-------- Provided data --------

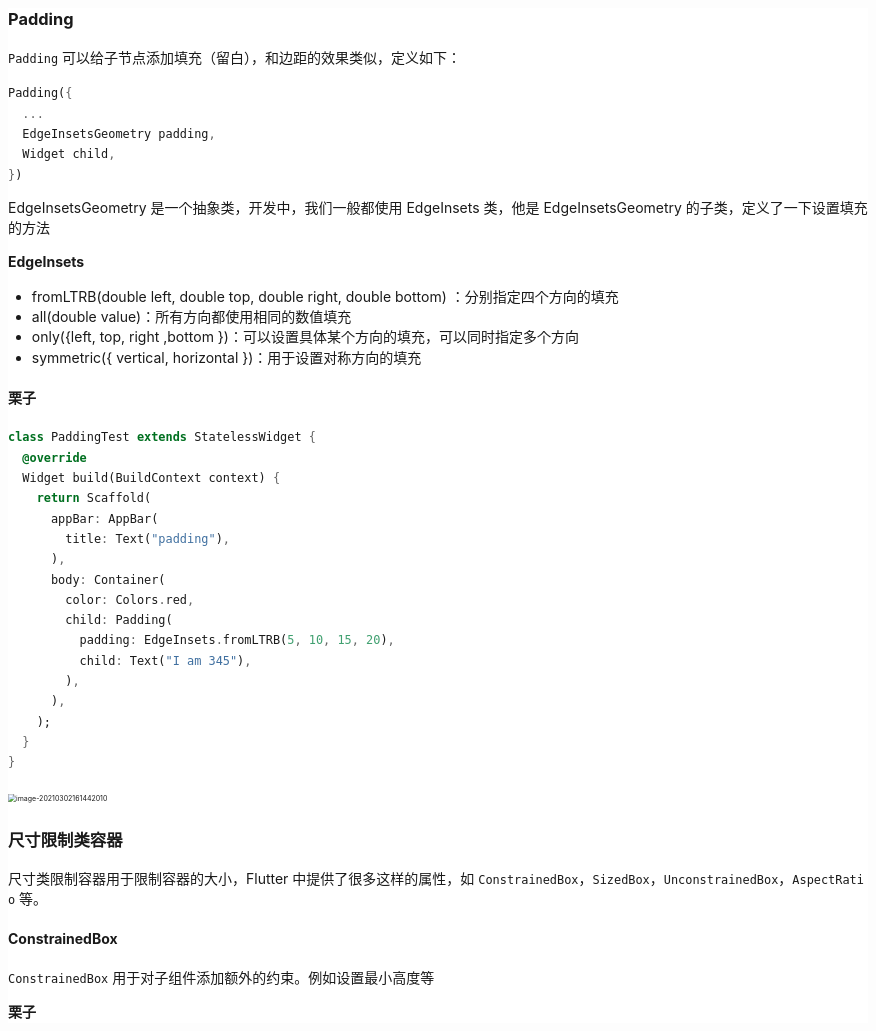 ### Padding

`Padding` 可以给子节点添加填充（留白），和边距的效果类似，定义如下：

```dart
Padding({
  ...
  EdgeInsetsGeometry padding,
  Widget child,
})
```

EdgeInsetsGeometry 是一个抽象类，开发中，我们一般都使用 EdgeInsets 类，他是 EdgeInsetsGeometry 的子类，定义了一下设置填充的方法

**EdgeInsets**

- fromLTRB(double left, double top, double right, double bottom) ：分别指定四个方向的填充
- all(double value)：所有方向都使用相同的数值填充
- only({left, top, right ,bottom })：可以设置具体某个方向的填充，可以同时指定多个方向
- symmetric({ vertical, horizontal })：用于设置对称方向的填充

#### 栗子

```dart
class PaddingTest extends StatelessWidget {
  @override
  Widget build(BuildContext context) {
    return Scaffold(
      appBar: AppBar(
        title: Text("padding"),
      ),
      body: Container(
        color: Colors.red,
        child: Padding(
          padding: EdgeInsets.fromLTRB(5, 10, 15, 20),
          child: Text("I am 345"),
        ),
      ),
    );
  }
}
```

<img src="https://gitee.com/lvknaginist/pic-go-picure-bed/raw/master/images/20210302161442.png" alt="image-20210302161442010" style="zoom:50%;" />

### 尺寸限制类容器

尺寸类限制容器用于限制容器的大小，Flutter 中提供了很多这样的属性，如 `ConstrainedBox`，`SizedBox`，`UnconstrainedBox`，`AspectRatio` 等。

#### ConstrainedBox

`ConstrainedBox`  用于对子组件添加额外的约束。例如设置最小高度等

**栗子**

--------

## Task to complete:
For each line above that holds the string "fromLTRB", provide a copy of that line.

## The answer:
- fromLTRB(double left, double top, double right, double bottom) ：分别指定四个方向的填充
          padding: EdgeInsets.fromLTRB(5, 10, 15, 20),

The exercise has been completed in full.